Persistent Hash Array Mapped Tries

Published on Saturday, August 23, 2025 - 8:30 PM CDT

Bagwell's Hash Array Mapped Trie is one of a few foundational data-structures which enable efficient immutable collections. It was originally developed as a fast, space-efficient alternative to traditional hash tables. However, Rich Hickey (I believe) was the first to observe they could be made persistent. They have been fully embraced by the Clojure language as the data-structure of choice for implementing immutable collections.

What make's HAMT's so great as a persistent data-structure is the same property that makes them space-efficient. Namely the way they encode sparse collections within each intermediary node in the tree. Immutable data-structures are expensive to modify. You must copy the data structure in order to modify it. The less data we copy the faster an immutable data-structure is.

Each node in an HAMT is one of three types. A value node, a collision node, or an array node. Value nodes contain the key, value pair you inserted. Collision nodes contain a list of key, value pairs whose keys share the same 32-bit hash. Array nodes, which are the most interesting of the three, contain a sparse array of children. Those children are themselves one of the three node types.

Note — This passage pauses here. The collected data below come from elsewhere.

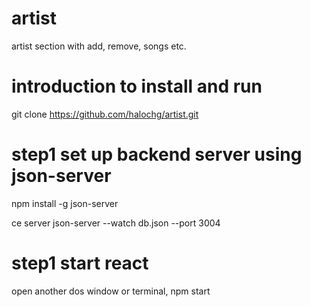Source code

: # artist
artist section with add, remove, songs etc. 


# introduction to install and run
 git clone https://github.com/halochg/artist.git


# step1 set up backend server using json-server

  npm install -g json-server

  ce server
  json-server --watch db.json --port 3004

# step1 start react 
  open another dos window or terminal, npm start
  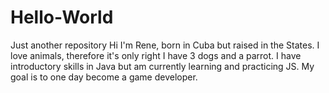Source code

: # Hello-World
Just another repository
Hi I'm Rene, born in Cuba but raised in the States. I love animals, therefore it's only right I have 3 dogs and a parrot. I have introductory skills in Java but am currently learning and practicing JS. My goal is to one day become a game developer.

To make it persistent you need to handle a few rules. When modifying a value node you will shallow-copy its parent's sparse-array and re-write a pointer in that array to point somewhere else. Collisions are rare but when they happen you'll shallow-copy the children and update or append the new key, value pair. When adding or deleting a key-value pair your only operation is a shallow-copy of the sparse array plus whatever operation you were asked to do.

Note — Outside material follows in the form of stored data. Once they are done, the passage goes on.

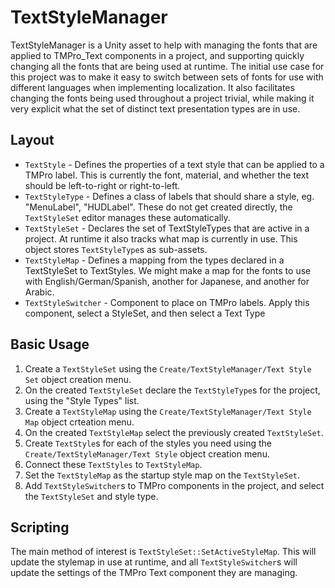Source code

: TextStyleManager
================

TextStyleManager is a Unity asset to help with managing the fonts that are applied to TMPro_Text components in a project, and supporting quickly changing all the fonts that are being used at runtime. The initial use case for this project was to make it easy to switch between sets of fonts for use with different languages when implementing localization. It also facilitates changing the fonts being used throughout a project trivial, while making it very explicit what the set of distinct text presentation types are in use.

Layout
------

* `TextStyle` - Defines the properties of a text style that can be applied to a TMPro label. This is currently the font, material, and whether the text should be left-to-right or right-to-left.
* `TextStyleType` - Defines a class of labels that should share a style, eg. "MenuLabel", "HUDLabel". These do not get created directly, the `TextStyleSet` editor manages these automatically.
* `TextStyleSet` - Declares the set of TextStyleTypes that are active in a project. At runtime it also tracks what map is currently in use. This object stores `TextStyleType`s as sub-assets.
* `TextStyleMap` - Defines a mapping from the types declared in a TextStyleSet to TextStyles. We might make a map for the fonts to use with English/German/Spanish, another for Japanese, and another for Arabic.
* `TextStyleSwitcher` - Component to place on TMPro labels. Apply this component, select a StyleSet, and then select a Text Type

Basic Usage
-----------

1. Create a `TextStyleSet` using the `Create/TextStyleManager/Text Style Set` object creation menu.
2. On the created `TextStyleSet` declare the `TextStyleType`s for the project, using the "Style Types" list.
3. Create a `TextStyleMap` using the `Create/TextStyleManager/Text Style Map` object crteation menu.
4. On the created `TextStyleMap` select the previously created `TextStyleSet`.
5. Create `TextStyle`s for each of the styles you need using the `Create/TextStyleManager/Text Style` object creation menu.
6. Connect these `TextStyles` to `TextStyleMap`.
7. Set the `TextStyleMap` as the startup style map on the `TextStyleSet`.
8. Add `TextStyleSwitcher`s to TMPro components in the project, and select the `TextStyleSet` and style type.

Scripting
---------

The main method of interest is `TextStyleSet::SetActiveStyleMap`. This will update the stylemap in use at runtime, and all `TextStyleSwitcher`s will update the settings of the TMPro Text component they are managing.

It's not my intention to write a tutorial for implementing HAMT's but the original paper was a bit light on implementation details. I've included some below. Namely how the sparse-array is constructed and maintained.

def insert(self, hash_bits, level, key, value):
    # Shallow copy of the array. All interior values are assumed
    # immutable.
    node = ArrayNode()
    node.bitmap = self.bitmap
    node.nodes = self.nodes.copy()

    index = index_at_level(hash_bits, level)

    if index_is_occupied(node.bitmap, index):
        sparse_index = count_after(node.bitmap, index)
        new_node = node.nodes[sparse_index].insert(hash_bits, level + 1, key, value)
        node.nodes[sparse_index] = new_node
        return node
    else:
        node.bitmap = mark_index_position(node.bitmap, index)
        sparse_index = count_after(node.bitmap, index)
        node.nodes.insert(sparse_index, ValueNode(key, value))
        return node

The code might be overwhelming at first so let's throw out all the things that don't matter. The key, value, and self parameters can be ignored. Let's also ignore the recursive call to "insert". This implementation is incomplete so dwelling on it is not productive. Finally, let's ignore the first five lines of the method. This is what makes the HAMT persistent but its not important for understanding what the HAMT is doing.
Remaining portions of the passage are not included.